Et comme tu bosses sur un article sur les SDF, Bruce, je mets en lien une chronique sur Le journal d’une disparition, un manga qui m’avait marqué sur ce sujet.
http://ushi.over-blog.net/article-la-vie-de-vagabond-ou-sdf-abordee-en-manga-57519794.html
Merci Lone !
La deuxième proposition a des dessins qui me parlent plus. Sur la même thématique, mon coup de coeur de 2014 : Je ne suis pas un homme
Oui, j’avais lu ta chronique auparavant et ça a l’air d’être une lecture marquante.

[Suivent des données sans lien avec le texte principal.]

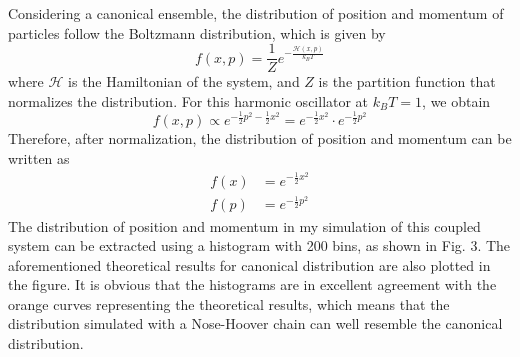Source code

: \documentclass{article}
\begin{document}
Considering a canonical ensemble, the distribution of position and momentum of particles follow the Boltzmann distribution, which is given by
\begin{equation}
    f(x, p) = \frac{1}{Z} e^{-\frac{\mathcal{H}(x, p)}{k_B T}}
\end{equation}
where $\mathcal{H}$ is the Hamiltonian of the system, and $Z$ is the partition function that normalizes the distribution. For this harmonic oscillator at $k_BT = 1$, we obtain
\begin{equation}
    f(x,p) \propto e^{-\frac{1}{2} p^2 - \frac{1}{2} x^2} = e^{-\frac{1}{2} x^2} \cdot e^{-\frac{1}{2} p^2}
\end{equation}
Therefore, after normalization, the distribution of position and momentum can be written as
\begin{equation}
    \begin{aligned}
        f(x) & = e^{-\frac{1}{2} x^2} \\
        f(p) & = e^{-\frac{1}{2} p^2}
    \end{aligned}
\end{equation}
The distribution of position and momentum in my simulation of this coupled system can be extracted using a histogram with 200 bins, as shown in Fig. 3. The aforementioned theoretical results for canonical distribution are also plotted in the figure. It is obvious that the histograms are in excellent agreement with the orange curves representing the theoretical results, which means that the distribution simulated with a Nose-Hoover chain can well resemble the canonical distribution.
\end{document}
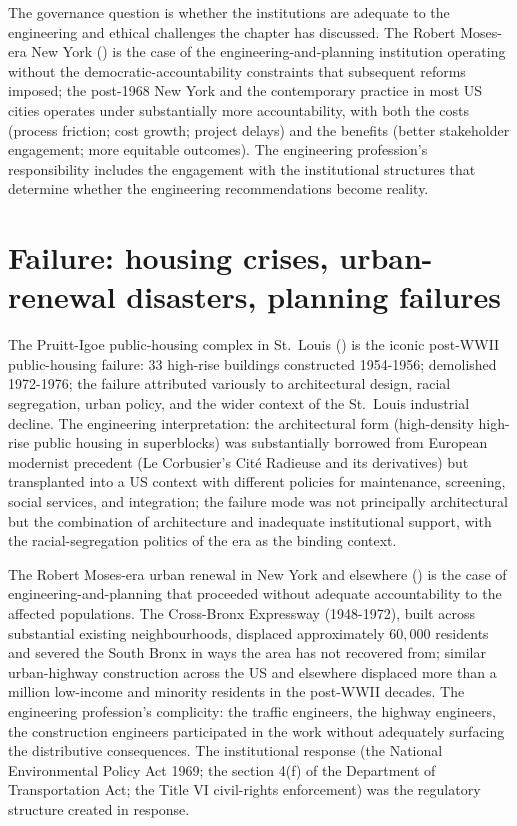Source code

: The governance question is whether the institutions are adequate to the engineering and ethical challenges the chapter has discussed. The Robert Moses-era New York (\cite{hist:caro-powerbroker-1974}) is the case of the engineering-and-planning institution operating without the democratic-accountability constraints that subsequent reforms imposed; the post-1968 New York and the contemporary practice in most US cities operates under substantially more accountability, with both the costs (process friction; cost growth; project delays) and the benefits (better stakeholder engagement; more equitable outcomes). The engineering profession's responsibility includes the engagement with the institutional structures that determine whether the engineering recommendations become reality.

\section{Failure: housing crises, urban-renewal disasters, planning failures}

The Pruitt-Igoe public-housing complex in St.\ Louis (\cite{hist:bristol-pruitt-igoe-1991}) is the iconic post-WWII public-housing failure: $33$ high-rise buildings constructed 1954-1956; demolished 1972-1976; the failure attributed variously to architectural design, racial segregation, urban policy, and the wider context of the St.\ Louis industrial decline. The engineering interpretation: the architectural form (high-density high-rise public housing in superblocks) was substantially borrowed from European modernist precedent (Le Corbusier's Cit{\'e} Radieuse and its derivatives) but transplanted into a US context with different policies for maintenance, screening, social services, and integration; the failure mode was not principally architectural but the combination of architecture and inadequate institutional support, with the racial-segregation politics of the era as the binding context.

The Robert Moses-era urban renewal in New York and elsewhere (\cite{hist:caro-powerbroker-1974}) is the case of engineering-and-planning that proceeded without adequate accountability to the affected populations. The Cross-Bronx Expressway (1948-1972), built across substantial existing neighbourhoods, displaced approximately $60{,}000$ residents and severed the South Bronx in ways the area has not recovered from; similar urban-highway construction across the US and elsewhere displaced more than a million low-income and minority residents in the post-WWII decades. The engineering profession's complicity: the traffic engineers, the highway engineers, the construction engineers participated in the work without adequately surfacing the distributive consequences. The institutional response (the National Environmental Policy Act 1969; the section 4(f) of the Department of Transportation Act; the Title VI civil-rights enforcement) was the regulatory structure created in response.

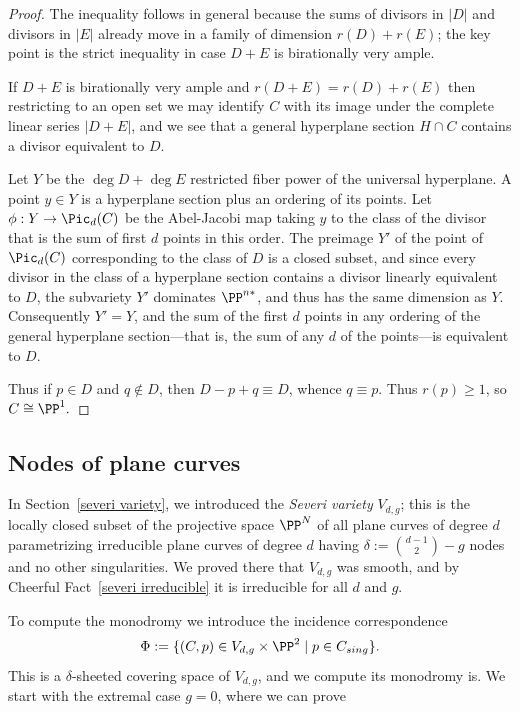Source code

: \begin{proof}
 The inequality follows in general because the sums of divisors in $|D|$ and divisors in $|E|$ already move in 
 a family of dimension $r(D)+r(E)$; the key point is the strict inequality in case $D+E$ is birationally very ample.
 
If $D+E$ is birationally very ample and $r(D+E) = r(D)+r(E)$ then restricting to an open set
we may identify $C$ with its image under the complete linear series $|D+E|$, and we see that a general hyperplane section $H\cap C$ contains a divisor equivalent to $D$.

Let $Y$ be the $\deg D +\deg E$ restricted fiber power of the universal hyperplane.
A point $y\in Y$ is a hyperplane section plus an ordering of its points.  Let $\phi: Y \to \Pic_d(C)$ be the Abel-Jacobi map taking $y$
 to the class of the divisor that is the sum of first $d$ points in this order. The preimage  $Y'$ of the point of $\Pic_d(C)$ corresponding to the class of $D$ is a closed subset, and
since every divisor in the class of a hyperplane section contains a divisor
linearly equivalent to  $D$, the subvariety $Y'$ dominates $\PP^{n*}$, and thus
has the same dimension as $Y$. Consequently $Y'=Y$, and the sum of the first $d$ points
in any ordering of the general hyperplane section---that is, the sum of any $d$
of the points---is equivalent to $D$.

Thus if $p\in D$ and $q\notin D$, then $D-p+q \equiv D$, whence $q\equiv p$. Thus
$r(p)\geq 1$, so $C\cong \PP^1.$
\end{proof}

\subsection{Nodes of plane curves}\label{plane curve nodes}

In Section~\ref{severi variety}, we introduced the \emph{Severi variety} $V_{d,g}$; this is the locally closed subset of the projective space $\PP^N$ of all plane curves of degree $d$ parametrizing irreducible plane curves of degree $d$ having $\delta := \binom{d-1}{2} - g$ nodes and no other singularities. We proved there that $V_{d,g}$ was smooth, and by Cheerful Fact~\ref{severi irreducible} it is irreducible for all $d$ and $g$. 

To compute the monodromy we introduce the incidence correspondence
$$
\Phi := \{(C, p) \in V_{d,g} \times \PP^2 \mid p \in C_{sing} \}.
$$ 
This is a $\delta$-sheeted covering space of $V_{d,g}$, and we compute its monodromy is. We start with the extremal case $g = 0$, where we can prove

Celui-là, je l’ai lu il y a quelques années et j’en garde un bon souvenir quoique diffus. En parlant de talent, pardonnez-moi la liaison abrupte, j’ai eu la chance de lire l’épreuve des 100 premières pages du Sculpteur de Scott McCloud qui paraît en VO la semaine prochaine:
http://scottmccloud.com/2-print/5-sculpt/index.html
Et en français mi-mars aux êditions Rue de Sèvres. L’histoire démarre avec le pacte faustien passé par un artiste, dont l’histoire familiale s’avère dramatique, et qui vit dans la misère après avoir eu un 1/4 d’heure de gloire quelques années auparavant. Il échange sa vie contre 200 jours pour devenir le sculpteur le plus illustre de tous les temps.
C’est peu dire que ces 100 pages m’ont fait grimper aux rideaux et que je n’attendrai pas la traduction pour lire la suite de ce qui promet d’être une des grandes joies de cette année.
Merci. Très émouvant cet artiste dont la femme reste la muse après des années de vie commune.
Et puis cette couv…si Bruce arrive pas à nous évoquer The Wall la-dessus:-)
Intéressant ! Même si The Wall est plutôt misogyne, les femmes étant un élément de destruction dans la vie de Roger Waters !
Merci pour tous ces liens les copains. Je ne savais pas pour le Scott McCloud, il a l’air intéressant. Enfin, j’ai survolé tous vos articles (sauf la chro de Présence qui donne envie) et je ne connaissais pas ces mangas.
Sinon dans le style description de la misère, un autre manga que j’ai beaucoup aimé (mais je n’ai pas lu le dernier tome, encore), le vagabond de Tokyo : http://www.bedetheque.com/serie-22421-BD-Vagabond-de-Tokyo.html
Il n’y a pas d’histoire à proprement parler, c’est de l’autobiographie romancée je crois. C’est chaud mais également très triste et très attachant. C’est une chronique de la misère ordinaire, sans réels liens entre chaque épisode. Et c’est drôle.
J’ai lu ce we les aventures de Bee. C’est toujours aussi agréable. J’avais découvert le tome 1 sur ce blog. Le tome 2 est me semble t il un peu plus dans l’aventure pure que le premier tome qui était aussi sur la découverte de soi et des sentiments adolescents. Merci pour ces découvertes.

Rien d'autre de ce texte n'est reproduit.